L'histoire se concentre sur Killy, un mec taciturne avec un flingue surpuissant, à la recherche d'un humain "possédant un terminal génétique". Il vadrouille depuis on ne sait combien d'années (décennies? siècles ? plus ?) dans une gigantesque mégastructure, une ville futuriste et décadente devenue folle à la suite d'on ne sait quel cataclysme, et qui a échappé à tout contrôle, grandissant exponentiellement dans toutes les directions. C'est un délirant empilement de milliers de niveaux, chacun pouvant lui-même atteindre plusieurs milliers de kilomètres d'épaisseur. Des robots géants, les Bâtisseurs, construisent de façon totalement anarchique, en autistes, sans plans ni raison aucune. Ils ont échappé au contrôle de la Netsphère, le pendant virtuel de ce monde hostile. Seul un humain disposant d'un terminal génétique peut accéder à la Netsphère. Malheureusement, au cours des âges (et peut-être à cause du cataclysme qui a rendu la ville folle), tous les humains ont muté et plus personne ne peut se connecter. Sans terminal génétique, les humains sont tous considérés par la ville comme des résidents illégaux, et sont pourchassés par les Sauvegardes, des machines prédatrices impitoyables sensées protéger la Netsphère dans la "réalité basique". Les petites civilisations qui existent vivent cachées, quelques dizaines d'individus, souvent moins, perdus dans cet immense labyrinthe sans fin. Parfois encore plus ou moins humains, parfois mutés au point de devenir géants ou minuscules, ou des colonies de clones, des cyborgs plus machines que vivants... tous sont perdus et luttent pour la survie et leurs propres enjeux (rarement détaillés, plus souvent dévoilés sur une phrase ou deux).

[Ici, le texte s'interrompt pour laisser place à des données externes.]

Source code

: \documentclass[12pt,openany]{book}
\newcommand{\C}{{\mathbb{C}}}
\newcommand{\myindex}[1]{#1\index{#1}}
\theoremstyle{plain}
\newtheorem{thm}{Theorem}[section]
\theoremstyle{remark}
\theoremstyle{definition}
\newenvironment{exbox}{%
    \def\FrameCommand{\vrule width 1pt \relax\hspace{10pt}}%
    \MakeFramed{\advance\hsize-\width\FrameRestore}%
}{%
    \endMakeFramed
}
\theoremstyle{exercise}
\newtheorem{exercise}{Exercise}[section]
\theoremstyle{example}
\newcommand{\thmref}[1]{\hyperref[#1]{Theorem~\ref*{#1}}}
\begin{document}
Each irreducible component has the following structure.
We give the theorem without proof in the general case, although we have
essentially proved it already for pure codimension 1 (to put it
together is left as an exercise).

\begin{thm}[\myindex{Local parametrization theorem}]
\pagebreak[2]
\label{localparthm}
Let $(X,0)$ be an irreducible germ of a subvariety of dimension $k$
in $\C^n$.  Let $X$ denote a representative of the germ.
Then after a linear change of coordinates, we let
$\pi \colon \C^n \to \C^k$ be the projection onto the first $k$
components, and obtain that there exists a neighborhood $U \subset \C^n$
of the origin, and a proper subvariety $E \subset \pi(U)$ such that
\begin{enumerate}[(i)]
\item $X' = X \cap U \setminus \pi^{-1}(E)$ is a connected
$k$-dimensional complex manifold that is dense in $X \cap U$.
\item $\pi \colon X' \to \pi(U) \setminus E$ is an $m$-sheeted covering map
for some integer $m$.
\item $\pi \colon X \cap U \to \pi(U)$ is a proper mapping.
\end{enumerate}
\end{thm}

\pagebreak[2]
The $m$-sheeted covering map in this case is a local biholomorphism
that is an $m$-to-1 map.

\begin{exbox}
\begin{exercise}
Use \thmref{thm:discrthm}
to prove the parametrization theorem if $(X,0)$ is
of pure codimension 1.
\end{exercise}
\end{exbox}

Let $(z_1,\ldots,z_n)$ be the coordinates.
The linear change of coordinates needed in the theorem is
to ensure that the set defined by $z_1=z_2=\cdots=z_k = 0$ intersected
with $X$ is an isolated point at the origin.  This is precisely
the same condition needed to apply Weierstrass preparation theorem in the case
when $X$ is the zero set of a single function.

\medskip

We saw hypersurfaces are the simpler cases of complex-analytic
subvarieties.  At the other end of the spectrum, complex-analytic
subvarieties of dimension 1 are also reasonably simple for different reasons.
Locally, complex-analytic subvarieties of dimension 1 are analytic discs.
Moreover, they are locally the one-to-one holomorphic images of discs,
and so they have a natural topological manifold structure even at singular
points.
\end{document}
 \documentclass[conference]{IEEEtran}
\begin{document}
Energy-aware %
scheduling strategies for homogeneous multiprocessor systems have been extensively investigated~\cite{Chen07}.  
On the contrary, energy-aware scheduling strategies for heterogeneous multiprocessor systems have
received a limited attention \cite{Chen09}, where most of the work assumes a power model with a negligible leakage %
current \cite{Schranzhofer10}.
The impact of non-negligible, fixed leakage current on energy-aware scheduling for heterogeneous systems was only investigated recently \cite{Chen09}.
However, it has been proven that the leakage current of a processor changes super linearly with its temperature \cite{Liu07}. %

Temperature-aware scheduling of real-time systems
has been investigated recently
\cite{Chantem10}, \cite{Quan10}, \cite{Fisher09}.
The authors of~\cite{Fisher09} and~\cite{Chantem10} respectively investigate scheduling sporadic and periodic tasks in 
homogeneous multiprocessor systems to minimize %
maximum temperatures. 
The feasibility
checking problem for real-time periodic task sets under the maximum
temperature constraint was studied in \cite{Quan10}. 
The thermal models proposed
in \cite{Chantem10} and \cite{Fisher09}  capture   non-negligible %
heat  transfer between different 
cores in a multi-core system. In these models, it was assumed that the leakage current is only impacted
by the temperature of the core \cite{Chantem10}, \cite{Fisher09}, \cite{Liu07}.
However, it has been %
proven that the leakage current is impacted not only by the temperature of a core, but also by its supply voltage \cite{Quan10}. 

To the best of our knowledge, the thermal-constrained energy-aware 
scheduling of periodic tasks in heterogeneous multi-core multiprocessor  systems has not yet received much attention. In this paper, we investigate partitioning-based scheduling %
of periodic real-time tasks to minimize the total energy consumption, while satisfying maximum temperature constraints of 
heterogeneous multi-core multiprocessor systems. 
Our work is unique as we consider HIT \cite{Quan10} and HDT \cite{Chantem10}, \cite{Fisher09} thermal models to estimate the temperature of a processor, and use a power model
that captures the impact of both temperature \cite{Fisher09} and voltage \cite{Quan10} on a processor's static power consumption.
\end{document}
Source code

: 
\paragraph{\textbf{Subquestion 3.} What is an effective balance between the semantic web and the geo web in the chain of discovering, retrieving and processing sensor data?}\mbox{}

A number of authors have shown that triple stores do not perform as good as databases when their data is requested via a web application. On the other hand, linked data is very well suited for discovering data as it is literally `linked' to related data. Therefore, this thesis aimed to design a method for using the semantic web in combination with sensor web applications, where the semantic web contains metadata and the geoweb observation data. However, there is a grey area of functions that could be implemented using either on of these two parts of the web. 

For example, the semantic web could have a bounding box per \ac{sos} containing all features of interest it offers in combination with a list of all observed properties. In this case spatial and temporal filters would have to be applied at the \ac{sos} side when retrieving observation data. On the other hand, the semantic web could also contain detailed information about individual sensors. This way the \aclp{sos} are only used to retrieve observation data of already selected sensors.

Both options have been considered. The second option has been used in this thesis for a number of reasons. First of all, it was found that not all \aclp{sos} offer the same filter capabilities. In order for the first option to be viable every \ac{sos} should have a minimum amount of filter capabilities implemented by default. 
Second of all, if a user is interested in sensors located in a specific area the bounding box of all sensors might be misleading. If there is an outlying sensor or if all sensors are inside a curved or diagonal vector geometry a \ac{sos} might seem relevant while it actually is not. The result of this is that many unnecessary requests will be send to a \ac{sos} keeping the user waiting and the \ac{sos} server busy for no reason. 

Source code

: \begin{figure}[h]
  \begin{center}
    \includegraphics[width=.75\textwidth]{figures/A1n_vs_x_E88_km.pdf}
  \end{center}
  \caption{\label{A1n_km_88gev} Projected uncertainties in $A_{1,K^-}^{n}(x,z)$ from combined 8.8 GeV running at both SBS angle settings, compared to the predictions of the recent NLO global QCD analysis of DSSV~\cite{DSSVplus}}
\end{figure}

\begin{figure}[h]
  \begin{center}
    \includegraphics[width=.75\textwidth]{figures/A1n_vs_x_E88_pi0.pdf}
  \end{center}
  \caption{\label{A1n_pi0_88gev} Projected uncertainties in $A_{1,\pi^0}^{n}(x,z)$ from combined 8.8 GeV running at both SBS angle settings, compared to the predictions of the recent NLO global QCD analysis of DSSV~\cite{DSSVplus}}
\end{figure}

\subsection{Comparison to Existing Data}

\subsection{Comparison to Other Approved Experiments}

Les morts s'enchaînent sur la route infatigable de Killy, qui ne sait plus d'où il vient, ni d'où il tient son arme imparable: un émetteur de positrons, un pistolet à énergie dévastateur. Un tir à faible puissance désintègre tout sur plusieurs centaines de mètres de long, et à pleine puissance le recul casse le bras du tireur et le rayon rase des de kilomètres de ville. Est-il un envoyé de la Netsphère ? Une ancienne Sauvegarde qui s'est émancipée ? D'où tient-il le boîtier mystérieux qui lui permet de communiquer avec les Bâtisseurs ? Peu lui importe, seul trouver un terminal génétique compte. Il ne sait même plus pourquoi.
Blame! tient en dix volumes, qu'on peut lire en une heure tant il y a peu de dialogues (et alors on ne comprendra rien). Mais en analysant les décors, la Mégastructure, ce qui s'esquisse et se trame dans les recoins, on arrache des bribes d'informations et on parvient peu à peu à deviner certaines choses. C'est un manga qu'on aime ou qu'on déteste. Pour ma part, j'adore.
A noter qu'il a été partiellement adapté en film d'animation, dispo sur Netflix, racontant la rencontre avec les Electro-Pêcheurs, une petite civilisation que Killy croise rapidement au cours de sa route.